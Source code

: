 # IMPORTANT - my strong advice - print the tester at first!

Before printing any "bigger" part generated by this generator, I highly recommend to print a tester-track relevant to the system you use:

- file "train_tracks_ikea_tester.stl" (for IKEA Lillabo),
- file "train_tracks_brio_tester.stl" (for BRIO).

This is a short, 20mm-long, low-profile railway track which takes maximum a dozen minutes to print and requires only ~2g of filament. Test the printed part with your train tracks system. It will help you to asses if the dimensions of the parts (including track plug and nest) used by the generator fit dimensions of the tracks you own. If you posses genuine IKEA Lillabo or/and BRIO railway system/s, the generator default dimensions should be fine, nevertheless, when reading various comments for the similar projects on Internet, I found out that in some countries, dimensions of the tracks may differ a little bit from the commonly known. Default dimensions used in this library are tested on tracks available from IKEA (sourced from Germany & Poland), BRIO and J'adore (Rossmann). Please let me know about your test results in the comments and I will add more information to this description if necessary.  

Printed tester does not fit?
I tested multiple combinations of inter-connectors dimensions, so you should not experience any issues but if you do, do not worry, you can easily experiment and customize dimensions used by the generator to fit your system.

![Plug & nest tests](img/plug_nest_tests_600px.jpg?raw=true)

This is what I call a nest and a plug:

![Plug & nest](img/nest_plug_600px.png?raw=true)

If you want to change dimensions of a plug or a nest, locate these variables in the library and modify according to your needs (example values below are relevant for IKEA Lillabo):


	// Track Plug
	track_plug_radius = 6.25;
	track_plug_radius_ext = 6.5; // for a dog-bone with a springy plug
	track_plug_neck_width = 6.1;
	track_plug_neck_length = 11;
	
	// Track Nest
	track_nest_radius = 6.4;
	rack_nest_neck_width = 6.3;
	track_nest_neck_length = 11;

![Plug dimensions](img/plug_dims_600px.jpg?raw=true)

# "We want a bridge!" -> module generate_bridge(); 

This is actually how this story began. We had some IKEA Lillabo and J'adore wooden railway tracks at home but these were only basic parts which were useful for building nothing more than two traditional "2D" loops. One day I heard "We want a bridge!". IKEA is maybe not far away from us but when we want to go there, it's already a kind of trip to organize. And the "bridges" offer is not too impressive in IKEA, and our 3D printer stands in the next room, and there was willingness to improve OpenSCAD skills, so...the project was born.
★ ★ ★ ★
TASK DESCRIPTION ▸ The records above are to be output in full and without error.

EXERCISE OUTPUT ▸
Source code

: # IMPORTANT - my strong advice - print the tester at first!

Before printing any "bigger" part generated by this generator, I highly recommend to print a tester-track relevant to the system you use:

- file "train_tracks_ikea_tester.stl" (for IKEA Lillabo),
- file "train_tracks_brio_tester.stl" (for BRIO).

This is a short, 20mm-long, low-profile railway track which takes maximum a dozen minutes to print and requires only ~2g of filament. Test the printed part with your train tracks system. It will help you to asses if the dimensions of the parts (including track plug and nest) used by the generator fit dimensions of the tracks you own. If you posses genuine IKEA Lillabo or/and BRIO railway system/s, the generator default dimensions should be fine, nevertheless, when reading various comments for the similar projects on Internet, I found out that in some countries, dimensions of the tracks may differ a little bit from the commonly known. Default dimensions used in this library are tested on tracks available from IKEA (sourced from Germany & Poland), BRIO and J'adore (Rossmann). Please let me know about your test results in the comments and I will add more information to this description if necessary.  

Printed tester does not fit?
I tested multiple combinations of inter-connectors dimensions, so you should not experience any issues but if you do, do not worry, you can easily experiment and customize dimensions used by the generator to fit your system.

![Plug & nest tests](img/plug_nest_tests_600px.jpg?raw=true)

This is what I call a nest and a plug:

![Plug & nest](img/nest_plug_600px.png?raw=true)

If you want to change dimensions of a plug or a nest, locate these variables in the library and modify according to your needs (example values below are relevant for IKEA Lillabo):


	// Track Plug
	track_plug_radius = 6.25;
	track_plug_radius_ext = 6.5; // for a dog-bone with a springy plug
	track_plug_neck_width = 6.1;
	track_plug_neck_length = 11;
	
	// Track Nest
	track_nest_radius = 6.4;
	rack_nest_neck_width = 6.3;
	track_nest_neck_length = 11;

![Plug dimensions](img/plug_dims_600px.jpg?raw=true)

# "We want a bridge!" -> module generate_bridge(); 

This is actually how this story began. We had some IKEA Lillabo and J'adore wooden railway tracks at home but these were only basic parts which were useful for building nothing more than two traditional "2D" loops. One day I heard "We want a bridge!". IKEA is maybe not far away from us but when we want to go there, it's already a kind of trip to organize. And the "bridges" offer is not too impressive in IKEA, and our 3D printer stands in the next room, and there was willingness to improve OpenSCAD skills, so...the project was born.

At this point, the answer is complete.